## Required work
From the entries below, copy out every line with "것입니다" in it.

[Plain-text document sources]
===============

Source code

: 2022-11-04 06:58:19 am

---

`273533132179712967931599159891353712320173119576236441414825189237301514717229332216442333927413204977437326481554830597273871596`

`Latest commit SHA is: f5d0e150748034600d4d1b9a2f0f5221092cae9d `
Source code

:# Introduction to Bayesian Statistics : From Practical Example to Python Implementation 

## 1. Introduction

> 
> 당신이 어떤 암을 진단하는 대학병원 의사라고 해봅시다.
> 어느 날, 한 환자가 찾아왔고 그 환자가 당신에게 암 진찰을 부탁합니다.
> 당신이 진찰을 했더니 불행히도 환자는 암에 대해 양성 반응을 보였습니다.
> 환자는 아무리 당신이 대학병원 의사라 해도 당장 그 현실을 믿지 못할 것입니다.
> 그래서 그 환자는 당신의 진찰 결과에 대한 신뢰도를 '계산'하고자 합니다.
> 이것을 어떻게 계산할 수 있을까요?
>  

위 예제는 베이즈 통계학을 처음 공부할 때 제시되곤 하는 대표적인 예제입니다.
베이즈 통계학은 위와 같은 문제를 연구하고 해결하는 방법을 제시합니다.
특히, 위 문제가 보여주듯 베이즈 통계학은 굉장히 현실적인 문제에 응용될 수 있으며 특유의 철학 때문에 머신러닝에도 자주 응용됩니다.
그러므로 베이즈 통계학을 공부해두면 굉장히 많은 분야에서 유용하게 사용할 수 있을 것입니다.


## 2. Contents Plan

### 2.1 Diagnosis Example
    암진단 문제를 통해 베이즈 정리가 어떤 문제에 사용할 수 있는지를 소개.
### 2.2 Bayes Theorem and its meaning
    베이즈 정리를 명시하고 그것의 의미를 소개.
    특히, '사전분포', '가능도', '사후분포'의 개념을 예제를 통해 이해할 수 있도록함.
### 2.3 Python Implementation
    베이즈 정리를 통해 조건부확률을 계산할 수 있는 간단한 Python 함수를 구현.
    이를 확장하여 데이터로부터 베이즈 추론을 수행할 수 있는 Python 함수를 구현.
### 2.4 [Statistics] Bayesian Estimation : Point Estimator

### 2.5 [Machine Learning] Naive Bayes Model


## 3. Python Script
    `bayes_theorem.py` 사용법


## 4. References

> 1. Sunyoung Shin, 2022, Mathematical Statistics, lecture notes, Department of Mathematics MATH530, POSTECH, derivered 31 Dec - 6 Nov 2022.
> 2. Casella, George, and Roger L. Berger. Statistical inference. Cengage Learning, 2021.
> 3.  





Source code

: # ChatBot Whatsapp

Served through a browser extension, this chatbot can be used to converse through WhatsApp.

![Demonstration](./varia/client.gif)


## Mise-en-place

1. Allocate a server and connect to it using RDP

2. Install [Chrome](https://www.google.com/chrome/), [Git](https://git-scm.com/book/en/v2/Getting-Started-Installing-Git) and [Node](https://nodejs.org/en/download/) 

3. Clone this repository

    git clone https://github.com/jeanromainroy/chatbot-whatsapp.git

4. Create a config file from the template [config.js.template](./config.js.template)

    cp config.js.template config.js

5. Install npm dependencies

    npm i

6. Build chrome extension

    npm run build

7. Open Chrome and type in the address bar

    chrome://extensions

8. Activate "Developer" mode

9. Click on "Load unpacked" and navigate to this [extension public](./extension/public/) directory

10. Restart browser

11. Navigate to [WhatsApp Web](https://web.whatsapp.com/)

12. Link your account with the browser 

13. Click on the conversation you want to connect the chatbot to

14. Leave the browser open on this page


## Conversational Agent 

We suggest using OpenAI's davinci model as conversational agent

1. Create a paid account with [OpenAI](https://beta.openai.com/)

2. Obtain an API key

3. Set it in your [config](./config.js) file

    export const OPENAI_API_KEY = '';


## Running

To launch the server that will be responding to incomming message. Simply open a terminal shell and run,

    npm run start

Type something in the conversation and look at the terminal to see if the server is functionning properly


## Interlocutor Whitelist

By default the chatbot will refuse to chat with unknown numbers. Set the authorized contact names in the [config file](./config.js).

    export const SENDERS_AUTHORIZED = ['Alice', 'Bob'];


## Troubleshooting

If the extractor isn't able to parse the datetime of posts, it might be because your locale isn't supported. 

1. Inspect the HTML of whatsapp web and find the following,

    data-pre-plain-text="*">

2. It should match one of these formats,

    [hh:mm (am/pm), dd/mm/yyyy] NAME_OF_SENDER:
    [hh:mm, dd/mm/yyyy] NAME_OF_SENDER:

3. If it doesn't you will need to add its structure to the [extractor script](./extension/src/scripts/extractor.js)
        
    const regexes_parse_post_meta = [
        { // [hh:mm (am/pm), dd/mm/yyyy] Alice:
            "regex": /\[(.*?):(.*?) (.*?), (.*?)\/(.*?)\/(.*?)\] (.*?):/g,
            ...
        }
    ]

===============

## Response
> 환자는 아무리 당신이 대학병원 의사라 해도 당장 그 현실을 믿지 못할 것입니다.
그러므로 베이즈 통계학을 공부해두면 굉장히 많은 분야에서 유용하게 사용할 수 있을 것입니다.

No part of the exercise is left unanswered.